There WILL be a watershed moment eventually, when some person or authority does something with enough impact to make the public or global regulators stop and think. We're a long way from that, but every single person who spreads the word, who rejects Kopi Luwak (however it is named), is sowing a seed that will hopefully grow into a forest of anti-KL sentiment, and get farmers focused on producing quality coffee instead.


----------



## Outlaw333

Well said Mike. Every triumph, however small is a triumph none the less and its like how word of a really good coffee house will go from just 1 or 2 people enjoying a coffee and the vibe, they may tell 2 or 3 people each, maybe 1 or 2 of those will visit and have a similar experience, before you know it, there are people coming from all ends of the country to pay a visit!

I also think, particularly the supporting roasters who have learned the facts and actually taken such a high earner off their menus, I'm sure if they are going to go to the trouble, they will want to ensure that as big an impact as possible is being made.


----------



## Outlaw333

Oh, forgot to say, yes it was the Tunki that I recommended. It is up to you whether you take it as standard or like myself you might actually prefer it a bit roastier, I find that it doesn't lose anything desirable but just really coaxes out its best qualities. To have it this way it involves dropping them a quick email after ordering just to say you would like the fuller roast profile.

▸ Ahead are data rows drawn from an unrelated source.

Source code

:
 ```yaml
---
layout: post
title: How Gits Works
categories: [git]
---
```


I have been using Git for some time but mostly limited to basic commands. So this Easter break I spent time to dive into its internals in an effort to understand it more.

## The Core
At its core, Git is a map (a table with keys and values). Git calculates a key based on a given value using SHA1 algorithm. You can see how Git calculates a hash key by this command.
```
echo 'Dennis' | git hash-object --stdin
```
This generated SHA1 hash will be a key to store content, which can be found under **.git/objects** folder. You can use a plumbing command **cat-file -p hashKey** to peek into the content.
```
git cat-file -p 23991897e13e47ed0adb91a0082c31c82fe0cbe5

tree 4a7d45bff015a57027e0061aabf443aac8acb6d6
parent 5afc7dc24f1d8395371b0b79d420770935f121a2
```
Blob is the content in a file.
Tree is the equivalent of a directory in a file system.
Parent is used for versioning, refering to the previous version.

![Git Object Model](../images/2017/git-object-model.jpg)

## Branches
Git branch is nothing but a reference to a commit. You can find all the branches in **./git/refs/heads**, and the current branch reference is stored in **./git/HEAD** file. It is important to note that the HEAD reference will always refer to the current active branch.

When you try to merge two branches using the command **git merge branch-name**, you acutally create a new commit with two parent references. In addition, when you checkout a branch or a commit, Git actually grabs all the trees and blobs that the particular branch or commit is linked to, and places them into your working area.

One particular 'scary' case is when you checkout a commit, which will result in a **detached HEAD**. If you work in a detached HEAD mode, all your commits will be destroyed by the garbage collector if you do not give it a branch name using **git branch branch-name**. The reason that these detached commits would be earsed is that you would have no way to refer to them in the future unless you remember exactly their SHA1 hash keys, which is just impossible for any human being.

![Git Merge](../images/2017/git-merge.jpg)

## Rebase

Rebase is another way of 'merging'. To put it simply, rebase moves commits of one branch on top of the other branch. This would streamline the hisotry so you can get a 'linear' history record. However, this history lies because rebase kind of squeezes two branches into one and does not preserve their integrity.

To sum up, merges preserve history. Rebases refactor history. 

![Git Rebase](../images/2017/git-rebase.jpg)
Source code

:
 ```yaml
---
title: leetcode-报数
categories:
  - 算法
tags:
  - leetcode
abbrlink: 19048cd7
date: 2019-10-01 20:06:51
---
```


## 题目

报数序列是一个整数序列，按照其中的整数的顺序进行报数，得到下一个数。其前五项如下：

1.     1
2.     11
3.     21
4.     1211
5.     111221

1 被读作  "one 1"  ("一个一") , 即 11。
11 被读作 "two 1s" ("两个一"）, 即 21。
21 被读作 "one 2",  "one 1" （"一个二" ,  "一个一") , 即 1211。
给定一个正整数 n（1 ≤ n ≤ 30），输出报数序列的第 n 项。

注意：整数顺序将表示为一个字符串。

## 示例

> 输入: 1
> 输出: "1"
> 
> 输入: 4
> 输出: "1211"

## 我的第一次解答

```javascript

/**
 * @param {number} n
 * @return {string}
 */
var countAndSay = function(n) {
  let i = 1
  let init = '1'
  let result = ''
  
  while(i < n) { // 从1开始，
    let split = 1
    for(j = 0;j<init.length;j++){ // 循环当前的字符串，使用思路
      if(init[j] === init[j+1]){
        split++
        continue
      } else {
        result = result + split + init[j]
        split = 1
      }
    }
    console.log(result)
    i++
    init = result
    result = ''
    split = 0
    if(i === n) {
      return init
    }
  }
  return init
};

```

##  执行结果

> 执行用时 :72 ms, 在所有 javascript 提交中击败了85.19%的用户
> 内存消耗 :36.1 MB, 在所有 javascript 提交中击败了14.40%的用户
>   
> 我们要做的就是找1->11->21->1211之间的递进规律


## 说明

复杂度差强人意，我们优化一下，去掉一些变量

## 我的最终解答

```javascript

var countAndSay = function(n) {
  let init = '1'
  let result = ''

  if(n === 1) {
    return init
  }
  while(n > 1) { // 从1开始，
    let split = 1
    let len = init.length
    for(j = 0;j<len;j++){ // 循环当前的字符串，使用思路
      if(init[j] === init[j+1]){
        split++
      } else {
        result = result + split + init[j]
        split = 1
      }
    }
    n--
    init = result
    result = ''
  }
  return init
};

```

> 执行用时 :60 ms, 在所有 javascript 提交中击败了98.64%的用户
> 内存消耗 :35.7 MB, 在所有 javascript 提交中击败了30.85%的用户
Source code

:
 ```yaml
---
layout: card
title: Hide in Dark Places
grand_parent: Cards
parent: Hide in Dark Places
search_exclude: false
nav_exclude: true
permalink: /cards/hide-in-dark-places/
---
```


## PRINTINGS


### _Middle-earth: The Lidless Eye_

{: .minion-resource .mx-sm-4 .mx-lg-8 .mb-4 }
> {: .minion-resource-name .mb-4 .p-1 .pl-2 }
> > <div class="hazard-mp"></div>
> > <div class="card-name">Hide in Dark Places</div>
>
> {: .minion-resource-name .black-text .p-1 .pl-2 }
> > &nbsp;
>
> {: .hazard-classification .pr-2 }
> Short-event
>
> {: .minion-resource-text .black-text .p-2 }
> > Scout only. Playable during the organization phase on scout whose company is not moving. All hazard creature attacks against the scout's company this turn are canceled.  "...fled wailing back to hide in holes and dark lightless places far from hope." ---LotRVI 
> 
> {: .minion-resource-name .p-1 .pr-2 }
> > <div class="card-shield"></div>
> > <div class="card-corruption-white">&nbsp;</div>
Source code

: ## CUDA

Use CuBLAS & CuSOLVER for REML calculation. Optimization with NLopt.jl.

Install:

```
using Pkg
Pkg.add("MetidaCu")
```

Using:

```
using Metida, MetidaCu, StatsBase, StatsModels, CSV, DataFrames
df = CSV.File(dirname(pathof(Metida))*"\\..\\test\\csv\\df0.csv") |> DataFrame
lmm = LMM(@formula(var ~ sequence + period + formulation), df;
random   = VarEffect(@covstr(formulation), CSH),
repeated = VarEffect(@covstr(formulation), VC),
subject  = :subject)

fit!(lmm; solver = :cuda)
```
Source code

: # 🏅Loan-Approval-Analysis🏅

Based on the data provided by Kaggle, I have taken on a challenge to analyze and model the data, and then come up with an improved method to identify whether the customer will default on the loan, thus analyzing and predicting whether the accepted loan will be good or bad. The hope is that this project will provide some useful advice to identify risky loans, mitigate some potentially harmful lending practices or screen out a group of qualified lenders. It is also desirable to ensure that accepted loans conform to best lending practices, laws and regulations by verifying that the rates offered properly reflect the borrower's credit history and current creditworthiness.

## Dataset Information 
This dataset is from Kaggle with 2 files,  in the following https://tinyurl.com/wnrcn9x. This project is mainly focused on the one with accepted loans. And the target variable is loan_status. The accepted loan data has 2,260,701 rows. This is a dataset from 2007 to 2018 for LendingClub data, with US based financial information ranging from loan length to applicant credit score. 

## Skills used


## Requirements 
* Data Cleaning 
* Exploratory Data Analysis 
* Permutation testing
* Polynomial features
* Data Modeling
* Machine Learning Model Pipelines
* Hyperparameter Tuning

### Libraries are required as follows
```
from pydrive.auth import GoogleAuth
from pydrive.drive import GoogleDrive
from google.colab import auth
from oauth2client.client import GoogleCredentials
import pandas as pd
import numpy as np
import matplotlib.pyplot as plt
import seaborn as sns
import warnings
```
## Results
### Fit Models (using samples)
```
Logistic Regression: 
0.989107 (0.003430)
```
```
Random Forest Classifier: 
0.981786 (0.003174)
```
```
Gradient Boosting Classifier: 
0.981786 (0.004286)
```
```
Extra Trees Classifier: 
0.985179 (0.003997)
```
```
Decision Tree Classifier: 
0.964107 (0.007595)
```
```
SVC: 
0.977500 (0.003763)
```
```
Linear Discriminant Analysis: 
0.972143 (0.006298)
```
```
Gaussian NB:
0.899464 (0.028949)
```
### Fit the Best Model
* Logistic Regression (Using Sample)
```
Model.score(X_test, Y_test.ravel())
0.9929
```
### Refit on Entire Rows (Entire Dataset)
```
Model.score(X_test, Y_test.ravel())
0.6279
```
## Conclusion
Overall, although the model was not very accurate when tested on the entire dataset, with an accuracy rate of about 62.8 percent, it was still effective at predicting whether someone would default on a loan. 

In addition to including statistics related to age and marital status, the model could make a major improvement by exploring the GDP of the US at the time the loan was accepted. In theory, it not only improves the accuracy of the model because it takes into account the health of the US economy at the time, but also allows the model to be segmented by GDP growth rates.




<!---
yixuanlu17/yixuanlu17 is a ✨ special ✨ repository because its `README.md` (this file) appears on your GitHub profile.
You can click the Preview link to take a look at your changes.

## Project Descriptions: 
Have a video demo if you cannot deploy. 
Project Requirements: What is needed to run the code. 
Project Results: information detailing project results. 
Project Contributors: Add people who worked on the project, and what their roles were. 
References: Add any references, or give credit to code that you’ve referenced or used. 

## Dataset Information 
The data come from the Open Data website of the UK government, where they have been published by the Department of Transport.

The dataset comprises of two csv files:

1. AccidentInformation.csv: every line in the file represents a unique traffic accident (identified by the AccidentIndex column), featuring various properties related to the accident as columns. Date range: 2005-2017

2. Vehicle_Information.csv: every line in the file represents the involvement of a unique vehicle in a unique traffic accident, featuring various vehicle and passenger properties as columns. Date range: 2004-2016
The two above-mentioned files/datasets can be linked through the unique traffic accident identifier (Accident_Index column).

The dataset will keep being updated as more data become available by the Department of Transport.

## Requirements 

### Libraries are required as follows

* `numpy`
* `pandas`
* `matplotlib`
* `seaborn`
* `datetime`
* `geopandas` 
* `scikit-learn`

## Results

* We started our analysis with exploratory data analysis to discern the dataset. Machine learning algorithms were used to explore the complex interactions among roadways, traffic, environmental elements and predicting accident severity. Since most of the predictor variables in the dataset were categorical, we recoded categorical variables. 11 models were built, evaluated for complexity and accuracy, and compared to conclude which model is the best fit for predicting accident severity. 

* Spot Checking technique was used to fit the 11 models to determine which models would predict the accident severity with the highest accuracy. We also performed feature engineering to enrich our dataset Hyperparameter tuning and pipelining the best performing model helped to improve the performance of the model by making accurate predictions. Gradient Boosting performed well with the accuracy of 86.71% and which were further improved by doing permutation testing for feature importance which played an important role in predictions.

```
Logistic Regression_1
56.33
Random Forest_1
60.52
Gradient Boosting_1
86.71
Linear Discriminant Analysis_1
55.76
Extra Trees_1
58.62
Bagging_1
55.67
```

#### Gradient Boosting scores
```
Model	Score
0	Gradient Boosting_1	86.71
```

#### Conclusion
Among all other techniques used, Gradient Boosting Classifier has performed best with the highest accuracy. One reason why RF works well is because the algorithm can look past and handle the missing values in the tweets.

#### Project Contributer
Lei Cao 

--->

I seem to remember that you are also a fan of Finca de Licho, of which they should still have some and very nice it is too.


----------



## MikeHag

I believe Howard Barwick used Tunki in his winning set at the Midlands heat of the UKBC last week


----------



## Outlaw333

Oh wow! well i said it was good!!


----------



## 7tenths

I'd certainly never buy it ! Why, because there are a plenty of alternatives to keep me happy for an eternity....all without the questionable ethics issue. Thanks for the 'heads-up' Mike


----------



## MikeHag

Edited following gary's post below.


----------



## garyw

Hi Mike

Im not quite sure what has happened here.

Firstly, it would be appreciated if you remove Rave coffee from your list of suppliers of Kopi Luwak. Rave has never sold Kopi in its entire trading history.

Secondly, Rave had no idea of the situation regarding the battery farming methods employed in Indonesia for the production of the coffee. I ran a series of articles pertaining to the coffee, with no recommendation for or against, it was merely information about poop coffee. We had no idea of the prevailing ethics of production.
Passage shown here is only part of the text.